Class: Bulkrax::BagitParser

Inherits:

CsvParser

Object
ApplicationParser
CsvParser
Bulkrax::BagitParser

show all

Includes:: ExportBehavior

Defined in:: app/parsers/bulkrax/bagit_parser.rb

Overview

rubocop:disable Metrics/ClassLength

Instance Attribute Summary

Attributes inherited from CsvParser

#collections, #file_sets, #validation_mode, #works

Attributes inherited from ApplicationParser

#headers, #importerexporter

Class Method Summary collapse

.export_supported? ⇒ Boolean

Instance Method Summary collapse

#entry_class ⇒ Object
#get_data(bag, data) ⇒ Object
#import_fields ⇒ Object

Take a random sample of 10 metadata_paths and work out the import fields from that.
#key_allowed(key) ⇒ Object
#path_to_files(filename:) ⇒ Object
#records(_opts = {}) ⇒ Object

Create an Array of all metadata records.
#retrieve_cloud_files(files, _importer) ⇒ Object
#setup_bagit_folder(folder_count, id) ⇒ Object
#setup_csv_metadata_export_file(folder_count, id) ⇒ Object

rubocop:enable Metrics/MethodLength, Metrics/AbcSize.
#setup_triple_metadata_export_file(folder_count, id) ⇒ Object
#unzip_attachments_only(file_to_unzip) ⇒ Object
#unzip_with_primary_csv(file_to_unzip) ⇒ Object

BagIt archives are not CSV imports: they don’t contain a primary CSV at a shallowest level, and their structure (bagit.txt + data/ + manifests) must be preserved verbatim.
#valid_import? ⇒ Boolean
#write_files ⇒ Object

rubocop:disable Metrics/MethodLength, Metrics/AbcSize.
#write_triples(folder_count, e) ⇒ Object

@todo(bjustice) - remove hyrax reference.

Constructor Details

This class inherits a constructor from Bulkrax::ApplicationParser

Class Method Details

.export_supported? ⇒ `Boolean`

Returns:

(Boolean)



8
9
10

# File 'app/parsers/bulkrax/bagit_parser.rb', line 8

def self.export_supported?
  true
end

Instance Method Details

#entry_class ⇒ `Object`

# File 'app/parsers/bulkrax/bagit_parser.rb', line 19

def entry_class
  rdf_format = parser_fields&.[]('metadata_format') == "Bulkrax::RdfEntry"
  rdf_format ? RdfEntry : CsvEntry
end

#get_data(bag, data) ⇒ `Object`

# File 'app/parsers/bulkrax/bagit_parser.rb', line 61

def get_data(bag, data)
  if entry_class == CsvEntry
    data = data.map do |data_row|
      record_data = entry_class.data_for_entry(data_row, source_identifier, self)
      next record_data if importerexporter.metadata_only?
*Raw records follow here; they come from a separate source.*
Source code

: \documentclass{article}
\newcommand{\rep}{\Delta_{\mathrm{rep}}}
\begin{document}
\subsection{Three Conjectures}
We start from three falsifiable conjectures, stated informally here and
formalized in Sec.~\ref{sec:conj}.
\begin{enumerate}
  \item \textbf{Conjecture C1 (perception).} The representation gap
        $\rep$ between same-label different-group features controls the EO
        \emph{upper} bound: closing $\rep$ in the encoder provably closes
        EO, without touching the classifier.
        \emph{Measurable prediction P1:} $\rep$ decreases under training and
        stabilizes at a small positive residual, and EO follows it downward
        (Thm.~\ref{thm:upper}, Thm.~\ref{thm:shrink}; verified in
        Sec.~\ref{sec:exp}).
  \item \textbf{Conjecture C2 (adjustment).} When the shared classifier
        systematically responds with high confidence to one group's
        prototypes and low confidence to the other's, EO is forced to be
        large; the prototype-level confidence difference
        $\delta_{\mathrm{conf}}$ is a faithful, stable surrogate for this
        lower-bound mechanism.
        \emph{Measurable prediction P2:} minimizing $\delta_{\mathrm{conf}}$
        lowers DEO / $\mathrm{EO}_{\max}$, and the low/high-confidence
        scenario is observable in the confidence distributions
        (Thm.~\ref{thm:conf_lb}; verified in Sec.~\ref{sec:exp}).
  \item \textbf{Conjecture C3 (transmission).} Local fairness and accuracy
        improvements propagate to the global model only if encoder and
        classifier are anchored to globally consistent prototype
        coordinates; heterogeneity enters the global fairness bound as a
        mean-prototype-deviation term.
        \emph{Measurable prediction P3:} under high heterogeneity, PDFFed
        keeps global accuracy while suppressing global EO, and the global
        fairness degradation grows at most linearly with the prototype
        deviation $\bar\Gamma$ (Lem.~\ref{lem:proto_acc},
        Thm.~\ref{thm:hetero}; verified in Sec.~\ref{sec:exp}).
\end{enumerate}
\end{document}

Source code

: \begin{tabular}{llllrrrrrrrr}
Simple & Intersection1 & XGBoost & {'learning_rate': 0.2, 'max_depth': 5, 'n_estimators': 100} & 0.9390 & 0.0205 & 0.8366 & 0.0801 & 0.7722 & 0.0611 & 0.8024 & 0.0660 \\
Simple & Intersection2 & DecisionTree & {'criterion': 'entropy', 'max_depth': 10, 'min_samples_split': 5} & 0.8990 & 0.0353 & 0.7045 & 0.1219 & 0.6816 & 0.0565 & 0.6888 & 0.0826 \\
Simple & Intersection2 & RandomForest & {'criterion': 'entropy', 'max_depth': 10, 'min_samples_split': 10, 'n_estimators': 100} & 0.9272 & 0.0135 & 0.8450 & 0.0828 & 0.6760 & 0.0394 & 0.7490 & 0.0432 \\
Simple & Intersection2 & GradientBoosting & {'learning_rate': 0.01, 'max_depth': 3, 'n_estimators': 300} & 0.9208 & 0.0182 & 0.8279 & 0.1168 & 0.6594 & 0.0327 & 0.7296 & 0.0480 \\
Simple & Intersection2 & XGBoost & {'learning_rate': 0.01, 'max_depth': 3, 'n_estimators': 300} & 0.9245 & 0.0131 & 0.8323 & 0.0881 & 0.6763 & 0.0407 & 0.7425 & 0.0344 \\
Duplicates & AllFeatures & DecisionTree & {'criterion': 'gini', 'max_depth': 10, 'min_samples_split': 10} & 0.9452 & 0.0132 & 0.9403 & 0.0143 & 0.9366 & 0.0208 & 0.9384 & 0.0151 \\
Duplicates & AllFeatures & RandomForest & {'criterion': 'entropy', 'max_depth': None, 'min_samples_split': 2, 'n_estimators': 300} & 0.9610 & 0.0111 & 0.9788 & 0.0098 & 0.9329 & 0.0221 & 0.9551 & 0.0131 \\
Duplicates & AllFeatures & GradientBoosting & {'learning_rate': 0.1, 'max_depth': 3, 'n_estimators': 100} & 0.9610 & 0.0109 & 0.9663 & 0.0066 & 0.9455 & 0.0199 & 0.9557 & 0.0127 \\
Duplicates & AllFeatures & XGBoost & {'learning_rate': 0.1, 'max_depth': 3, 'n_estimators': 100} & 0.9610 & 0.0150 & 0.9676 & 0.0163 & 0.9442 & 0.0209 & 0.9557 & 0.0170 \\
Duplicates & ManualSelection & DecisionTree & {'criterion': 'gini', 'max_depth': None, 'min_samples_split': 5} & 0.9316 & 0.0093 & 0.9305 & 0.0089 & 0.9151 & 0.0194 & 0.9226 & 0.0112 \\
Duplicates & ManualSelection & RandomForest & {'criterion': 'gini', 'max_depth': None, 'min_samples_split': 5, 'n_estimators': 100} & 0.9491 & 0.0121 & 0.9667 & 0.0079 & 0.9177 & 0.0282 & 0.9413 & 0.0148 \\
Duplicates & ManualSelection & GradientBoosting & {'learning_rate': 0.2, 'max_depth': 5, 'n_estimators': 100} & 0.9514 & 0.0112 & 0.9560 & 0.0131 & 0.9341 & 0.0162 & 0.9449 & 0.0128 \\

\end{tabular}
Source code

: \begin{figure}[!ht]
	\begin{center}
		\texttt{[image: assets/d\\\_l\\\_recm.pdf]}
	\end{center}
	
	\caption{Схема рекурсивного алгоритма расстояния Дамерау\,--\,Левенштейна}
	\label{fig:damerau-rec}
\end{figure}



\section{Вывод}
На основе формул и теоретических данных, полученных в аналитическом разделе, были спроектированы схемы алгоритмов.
      record_data[:file] = bag.bag_files.join('|') if Bulkrax.curation_concerns.include? record_data[:model]&.constantize
      record_data
    end
  else
    data = entry_class.data_for_entry(data, source_identifier, self)
    data[:file] = bag.bag_files.join('|') unless importerexporter.metadata_only?
  end

  data
end

#import_fields ⇒ `Object`

Take a random sample of 10 metadata_paths and work out the import fields from that

Raises:

(StandardError)

# File 'app/parsers/bulkrax/bagit_parser.rb', line 41

def import_fields
  raise StandardError, 'No metadata files were found' if metadata_paths.blank?
  @import_fields ||= metadata_paths.sample(10).map do |path|
    entry_class.fields_from_data(entry_class.read_data(path))
  end.flatten.compact.uniq
end

#key_allowed(key) ⇒ `Object`

# File 'app/parsers/bulkrax/bagit_parser.rb', line 146

def key_allowed(key)
  !Bulkrax.reserved_properties.include?(key) &&
    new_entry(entry_class, 'Bulkrax::Exporter').field_supported?(key) &&
    key != source_identifier.to_s
end

#path_to_files(filename:) ⇒ `Object`



24
25
26

# File 'app/parsers/bulkrax/bagit_parser.rb', line 24

def path_to_files(filename:)
  @path_to_files ||= Dir.glob(File.join(import_file_path, '**/data', filename)).first
end

#records(_opts = {}) ⇒ `Object`

Create an Array of all metadata records

Raises:

(StandardError)

# File 'app/parsers/bulkrax/bagit_parser.rb', line 49

def records(_opts = {})
  raise StandardError, 'No BagIt records were found' if bags.blank?
  @records ||= bags.map do |bag|
    path = metadata_path(bag)
    raise StandardError, 'No metadata files were found' if path.blank?
    data = entry_class.read_data(path)
    get_data(bag, data)
  end

  @records = @records.flatten
end

#retrieve_cloud_files(files, _importer) ⇒ `Object`

TODO:

investigate getting directory structure

TODO:

investigate using perform_later, and having the importer check for

DownloadCloudFileJob before it starts

# File 'app/parsers/bulkrax/bagit_parser.rb', line 181

def retrieve_cloud_files(files, _importer)
  # There should only be one zip file for Bagit, take the first
  return if files['0'].blank?
  target_file = File.join(path_for_import, files['0']['file_name'].tr(' ', '_'))
  # Now because we want the files in place before the importer runs
  Bulkrax::DownloadCloudFileJob.perform_now(files['0'], target_file)
  return target_file
end

#setup_bagit_folder(folder_count, id) ⇒ `Object`

# File 'app/parsers/bulkrax/bagit_parser.rb', line 159

def setup_bagit_folder(folder_count, id)
  path = File.join(importerexporter.exporter_export_path, folder_count.to_s)
  FileUtils.mkdir_p(path) unless File.exist?(path)

  File.join(path, id)
end

#setup_csv_metadata_export_file(folder_count, id) ⇒ `Object`

rubocop:enable Metrics/MethodLength, Metrics/AbcSize

# File 'app/parsers/bulkrax/bagit_parser.rb', line 139

def setup_csv_metadata_export_file(folder_count, id)
  path = File.join(importerexporter.exporter_export_path, folder_count.to_s)
  FileUtils.mkdir_p(path) unless File.exist?(path)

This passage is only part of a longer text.